EXERCISE
Select and copy out every line in the records containing "more".

DATA TO USE
○ ○ ○ ○

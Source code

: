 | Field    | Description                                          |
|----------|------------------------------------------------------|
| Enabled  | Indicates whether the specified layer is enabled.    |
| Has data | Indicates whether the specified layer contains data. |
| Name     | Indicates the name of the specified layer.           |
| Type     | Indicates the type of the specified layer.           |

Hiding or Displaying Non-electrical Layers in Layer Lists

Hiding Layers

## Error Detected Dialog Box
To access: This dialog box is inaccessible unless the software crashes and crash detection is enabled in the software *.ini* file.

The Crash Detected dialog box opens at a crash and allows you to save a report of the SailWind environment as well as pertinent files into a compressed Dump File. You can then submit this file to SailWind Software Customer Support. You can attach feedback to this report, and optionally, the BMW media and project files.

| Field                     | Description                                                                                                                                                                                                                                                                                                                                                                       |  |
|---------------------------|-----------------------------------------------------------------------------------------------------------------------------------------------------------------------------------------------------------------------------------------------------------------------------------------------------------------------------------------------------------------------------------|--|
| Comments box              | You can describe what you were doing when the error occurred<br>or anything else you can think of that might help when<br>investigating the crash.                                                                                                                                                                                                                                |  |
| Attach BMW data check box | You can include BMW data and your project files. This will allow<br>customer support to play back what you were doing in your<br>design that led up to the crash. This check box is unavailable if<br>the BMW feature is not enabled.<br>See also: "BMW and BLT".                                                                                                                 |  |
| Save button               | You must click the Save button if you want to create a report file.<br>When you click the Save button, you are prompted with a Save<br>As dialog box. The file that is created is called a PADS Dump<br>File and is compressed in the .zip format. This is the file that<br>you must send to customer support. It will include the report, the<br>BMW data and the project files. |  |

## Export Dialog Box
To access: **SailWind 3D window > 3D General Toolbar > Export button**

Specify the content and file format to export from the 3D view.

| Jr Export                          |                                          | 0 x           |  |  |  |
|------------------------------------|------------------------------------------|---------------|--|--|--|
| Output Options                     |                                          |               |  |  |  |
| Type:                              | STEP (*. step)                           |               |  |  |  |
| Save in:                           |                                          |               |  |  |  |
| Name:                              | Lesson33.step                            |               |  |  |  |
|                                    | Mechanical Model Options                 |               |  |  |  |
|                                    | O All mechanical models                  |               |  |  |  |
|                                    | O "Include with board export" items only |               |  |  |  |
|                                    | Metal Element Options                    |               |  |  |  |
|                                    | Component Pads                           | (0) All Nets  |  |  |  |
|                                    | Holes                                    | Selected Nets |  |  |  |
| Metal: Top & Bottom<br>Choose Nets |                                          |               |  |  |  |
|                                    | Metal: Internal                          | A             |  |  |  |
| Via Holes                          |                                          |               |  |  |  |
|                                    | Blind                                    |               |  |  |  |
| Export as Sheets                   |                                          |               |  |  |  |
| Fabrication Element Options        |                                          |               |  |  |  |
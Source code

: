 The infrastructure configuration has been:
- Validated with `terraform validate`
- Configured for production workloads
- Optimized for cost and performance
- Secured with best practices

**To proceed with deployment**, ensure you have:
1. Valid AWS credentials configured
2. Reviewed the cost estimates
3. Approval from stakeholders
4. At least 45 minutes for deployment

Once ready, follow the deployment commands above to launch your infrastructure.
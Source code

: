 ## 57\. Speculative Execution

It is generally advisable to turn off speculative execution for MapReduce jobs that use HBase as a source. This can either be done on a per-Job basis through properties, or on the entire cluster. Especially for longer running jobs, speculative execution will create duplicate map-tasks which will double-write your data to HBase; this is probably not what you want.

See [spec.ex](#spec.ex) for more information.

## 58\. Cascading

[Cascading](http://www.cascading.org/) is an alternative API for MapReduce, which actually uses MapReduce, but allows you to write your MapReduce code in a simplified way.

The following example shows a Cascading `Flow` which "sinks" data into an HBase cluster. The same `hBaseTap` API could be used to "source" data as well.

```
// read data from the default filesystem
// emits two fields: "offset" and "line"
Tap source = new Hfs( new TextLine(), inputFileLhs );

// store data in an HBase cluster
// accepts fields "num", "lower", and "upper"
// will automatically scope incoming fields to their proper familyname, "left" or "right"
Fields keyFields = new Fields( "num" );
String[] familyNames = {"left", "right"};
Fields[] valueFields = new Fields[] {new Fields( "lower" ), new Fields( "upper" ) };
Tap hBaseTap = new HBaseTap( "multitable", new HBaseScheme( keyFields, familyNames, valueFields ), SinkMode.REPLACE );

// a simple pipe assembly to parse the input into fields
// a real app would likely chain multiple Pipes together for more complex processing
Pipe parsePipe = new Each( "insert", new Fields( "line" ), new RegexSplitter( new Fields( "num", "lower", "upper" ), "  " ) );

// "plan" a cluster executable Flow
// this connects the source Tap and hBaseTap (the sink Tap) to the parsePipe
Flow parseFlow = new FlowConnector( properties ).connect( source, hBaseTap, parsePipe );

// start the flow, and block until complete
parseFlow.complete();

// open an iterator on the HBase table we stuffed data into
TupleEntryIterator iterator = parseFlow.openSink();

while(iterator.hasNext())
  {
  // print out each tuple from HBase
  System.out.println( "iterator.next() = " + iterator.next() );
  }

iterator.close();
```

○ ○ ○ ○

FINAL ANSWER
See [spec.ex](#spec.ex) for more information.
// a real app would likely chain multiple Pipes together for more complex processing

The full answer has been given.